> [Exercise]:
Your answer should be every line with the word "Python", copied from the data below.

+++ Source records

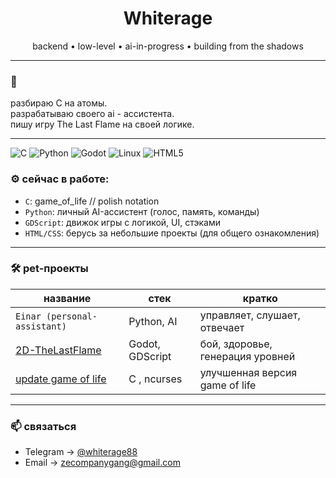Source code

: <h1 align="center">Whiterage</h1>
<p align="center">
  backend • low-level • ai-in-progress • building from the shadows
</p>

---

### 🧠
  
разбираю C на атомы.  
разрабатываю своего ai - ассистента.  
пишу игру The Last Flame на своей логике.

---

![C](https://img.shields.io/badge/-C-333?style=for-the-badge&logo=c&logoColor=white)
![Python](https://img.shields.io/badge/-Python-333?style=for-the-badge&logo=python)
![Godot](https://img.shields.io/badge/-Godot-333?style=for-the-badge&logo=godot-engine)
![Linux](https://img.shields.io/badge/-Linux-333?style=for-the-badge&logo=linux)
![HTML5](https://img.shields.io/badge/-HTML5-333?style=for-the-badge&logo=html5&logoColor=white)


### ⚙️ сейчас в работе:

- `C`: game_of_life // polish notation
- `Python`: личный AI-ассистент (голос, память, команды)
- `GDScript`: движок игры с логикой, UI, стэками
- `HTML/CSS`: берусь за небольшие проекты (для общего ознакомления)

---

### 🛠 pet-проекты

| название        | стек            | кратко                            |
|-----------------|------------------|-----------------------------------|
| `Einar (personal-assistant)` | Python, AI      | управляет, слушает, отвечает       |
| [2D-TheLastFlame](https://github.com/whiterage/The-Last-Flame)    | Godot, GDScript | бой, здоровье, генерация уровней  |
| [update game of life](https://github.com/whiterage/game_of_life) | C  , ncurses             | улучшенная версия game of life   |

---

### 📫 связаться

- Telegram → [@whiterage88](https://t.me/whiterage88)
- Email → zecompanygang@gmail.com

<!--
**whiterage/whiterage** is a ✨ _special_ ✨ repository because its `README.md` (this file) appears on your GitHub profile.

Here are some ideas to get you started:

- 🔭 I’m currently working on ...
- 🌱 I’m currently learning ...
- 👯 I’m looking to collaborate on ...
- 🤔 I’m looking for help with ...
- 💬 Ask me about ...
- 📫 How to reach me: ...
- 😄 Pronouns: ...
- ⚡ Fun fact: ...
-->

++++++

> [Finished task]:
![Python](https://img.shields.io/badge/-Python-333?style=for-the-badge&logo=python)
- `Python`: личный AI-ассистент (голос, память, команды)
| `Einar (personal-assistant)` | Python, AI      | управляет, слушает, отвечает       |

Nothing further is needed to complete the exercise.